Christchurch based sculptor Bronwyn Taylor is best-known for her bronze casting work. From Kaituna to Kaitorete will
instead feature recent drawings and sculptural objects in an
experimental investigation into drawing both as a tool and as a practice
in its own right. Charcoal is an important substance for Taylor, who
makes her own charcoal on her property in the Kaituna Valley outside of
Christchurch and it features heavily here. Inspiration for the
exhibition is Taylor’s interest and passion for the natural landscape
and geology of her home and surrounds on the Banks Peninsula.
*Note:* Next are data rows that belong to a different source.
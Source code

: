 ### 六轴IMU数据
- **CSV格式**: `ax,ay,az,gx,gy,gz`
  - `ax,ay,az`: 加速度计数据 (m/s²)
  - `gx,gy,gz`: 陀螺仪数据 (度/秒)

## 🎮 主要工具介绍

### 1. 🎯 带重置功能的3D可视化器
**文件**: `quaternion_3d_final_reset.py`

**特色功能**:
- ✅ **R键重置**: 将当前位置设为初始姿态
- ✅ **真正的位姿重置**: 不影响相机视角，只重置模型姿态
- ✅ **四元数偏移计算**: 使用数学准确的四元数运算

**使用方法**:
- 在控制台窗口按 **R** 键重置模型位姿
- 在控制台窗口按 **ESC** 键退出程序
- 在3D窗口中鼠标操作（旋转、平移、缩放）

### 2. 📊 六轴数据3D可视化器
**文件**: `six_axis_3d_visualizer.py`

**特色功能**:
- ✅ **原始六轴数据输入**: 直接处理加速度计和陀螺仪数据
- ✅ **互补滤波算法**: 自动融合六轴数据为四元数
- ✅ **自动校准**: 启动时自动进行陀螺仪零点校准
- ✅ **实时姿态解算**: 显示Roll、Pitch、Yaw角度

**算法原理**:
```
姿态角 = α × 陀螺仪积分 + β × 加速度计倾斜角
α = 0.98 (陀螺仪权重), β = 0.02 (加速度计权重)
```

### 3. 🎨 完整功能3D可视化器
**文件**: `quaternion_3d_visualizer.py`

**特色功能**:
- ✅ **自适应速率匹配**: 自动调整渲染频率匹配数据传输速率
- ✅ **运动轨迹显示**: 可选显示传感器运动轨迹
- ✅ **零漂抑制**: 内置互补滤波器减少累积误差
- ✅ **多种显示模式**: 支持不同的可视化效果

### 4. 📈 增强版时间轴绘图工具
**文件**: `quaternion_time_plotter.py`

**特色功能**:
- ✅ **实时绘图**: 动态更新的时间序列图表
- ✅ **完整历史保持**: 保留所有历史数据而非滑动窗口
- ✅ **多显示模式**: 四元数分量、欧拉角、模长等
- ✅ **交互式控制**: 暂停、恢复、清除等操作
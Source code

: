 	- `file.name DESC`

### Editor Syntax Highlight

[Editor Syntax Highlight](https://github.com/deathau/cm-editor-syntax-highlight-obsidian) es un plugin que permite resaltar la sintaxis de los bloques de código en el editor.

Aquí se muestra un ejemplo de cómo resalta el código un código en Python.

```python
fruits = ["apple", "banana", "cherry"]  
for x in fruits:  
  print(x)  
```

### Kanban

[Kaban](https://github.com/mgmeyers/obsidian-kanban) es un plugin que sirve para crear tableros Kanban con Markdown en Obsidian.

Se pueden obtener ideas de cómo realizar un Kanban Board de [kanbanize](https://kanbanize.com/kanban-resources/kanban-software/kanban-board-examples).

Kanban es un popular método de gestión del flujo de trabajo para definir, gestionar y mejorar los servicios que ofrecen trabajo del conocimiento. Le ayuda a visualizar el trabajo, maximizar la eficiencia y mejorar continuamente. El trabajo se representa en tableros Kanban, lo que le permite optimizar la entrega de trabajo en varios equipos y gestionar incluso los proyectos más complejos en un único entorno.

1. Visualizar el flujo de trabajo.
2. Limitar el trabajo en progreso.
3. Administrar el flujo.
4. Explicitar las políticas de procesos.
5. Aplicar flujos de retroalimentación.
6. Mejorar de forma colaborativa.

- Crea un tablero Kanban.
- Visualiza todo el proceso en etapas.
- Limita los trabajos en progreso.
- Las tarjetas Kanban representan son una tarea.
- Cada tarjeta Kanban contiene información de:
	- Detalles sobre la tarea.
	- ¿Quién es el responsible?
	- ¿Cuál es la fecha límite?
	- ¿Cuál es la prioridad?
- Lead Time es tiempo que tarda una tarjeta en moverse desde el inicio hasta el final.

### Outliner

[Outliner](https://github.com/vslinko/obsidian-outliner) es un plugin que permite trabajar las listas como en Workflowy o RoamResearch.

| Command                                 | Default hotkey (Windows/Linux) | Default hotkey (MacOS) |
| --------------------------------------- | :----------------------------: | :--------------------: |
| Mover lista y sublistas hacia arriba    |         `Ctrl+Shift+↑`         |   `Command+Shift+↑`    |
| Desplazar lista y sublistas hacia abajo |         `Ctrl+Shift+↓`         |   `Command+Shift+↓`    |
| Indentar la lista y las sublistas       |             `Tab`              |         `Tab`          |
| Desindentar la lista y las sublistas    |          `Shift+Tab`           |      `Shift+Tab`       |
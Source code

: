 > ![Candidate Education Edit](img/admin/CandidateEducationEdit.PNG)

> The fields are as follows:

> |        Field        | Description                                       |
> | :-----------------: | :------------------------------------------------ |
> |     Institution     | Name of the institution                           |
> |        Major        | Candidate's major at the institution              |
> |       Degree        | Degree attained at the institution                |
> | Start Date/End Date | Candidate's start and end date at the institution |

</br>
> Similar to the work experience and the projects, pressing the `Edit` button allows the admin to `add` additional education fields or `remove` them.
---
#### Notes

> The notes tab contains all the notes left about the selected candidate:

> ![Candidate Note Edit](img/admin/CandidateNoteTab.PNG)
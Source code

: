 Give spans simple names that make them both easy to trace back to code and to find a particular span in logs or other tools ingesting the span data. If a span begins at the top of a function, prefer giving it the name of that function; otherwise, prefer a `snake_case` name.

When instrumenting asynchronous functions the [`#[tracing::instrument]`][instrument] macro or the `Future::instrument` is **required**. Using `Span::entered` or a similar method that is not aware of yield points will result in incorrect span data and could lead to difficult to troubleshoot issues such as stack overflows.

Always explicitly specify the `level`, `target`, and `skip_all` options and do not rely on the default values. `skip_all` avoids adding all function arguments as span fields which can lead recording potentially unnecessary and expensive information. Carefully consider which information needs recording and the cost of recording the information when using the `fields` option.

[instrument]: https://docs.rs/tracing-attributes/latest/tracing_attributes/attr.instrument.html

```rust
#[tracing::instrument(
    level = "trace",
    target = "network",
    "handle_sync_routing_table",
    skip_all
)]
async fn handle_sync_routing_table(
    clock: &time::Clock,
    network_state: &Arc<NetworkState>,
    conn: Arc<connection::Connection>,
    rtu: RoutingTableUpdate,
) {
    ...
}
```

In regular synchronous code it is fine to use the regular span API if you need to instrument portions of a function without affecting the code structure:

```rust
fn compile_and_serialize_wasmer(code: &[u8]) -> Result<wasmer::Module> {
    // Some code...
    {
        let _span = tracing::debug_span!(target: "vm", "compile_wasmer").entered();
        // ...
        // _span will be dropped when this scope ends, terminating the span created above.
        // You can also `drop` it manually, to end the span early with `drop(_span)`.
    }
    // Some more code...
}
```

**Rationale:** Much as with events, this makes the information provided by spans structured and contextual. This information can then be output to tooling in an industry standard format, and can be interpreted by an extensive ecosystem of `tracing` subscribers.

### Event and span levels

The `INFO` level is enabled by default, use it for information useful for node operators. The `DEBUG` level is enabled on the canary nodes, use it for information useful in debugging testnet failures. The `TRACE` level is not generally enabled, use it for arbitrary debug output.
Drawing has long played an important role in Taylor’s work as a
sculptor and this exhibition will feature drawing in two and three
dimensions: charcoal drawings on paper and sculptural objects made of
charcoal and wax on the gallery floor. The result is an exhibition that
poses a question to the viewer: how does drawing sit in relation to
sculptural objects?
According to art historian Barbara Garrie, in From Kaituna to Kaitorete
“there remains a constant tension between the work as object and as
image. Taylor’s works on paper can also be approached in terms of this
tension. As a kind of drawing installation, this exhibition foregrounds
the very ‘objectness’ of the artist’s charcoal drawings in their
physical relation to other works in the show. Yet, these drawings are of
course also inevitably read in terms of their rendering as
two-dimensional images. Within the frame of each image, Taylor plays
with pictorial strategies of depth and perspective, creating abstract
invocations of the landscape that might best be described as ‘spatial
constructions’. Often making use of compositional systems involving
lines and grids, these works relate to the processes of mapping out and
demarcating the land, as well as the practice of image-making itself.”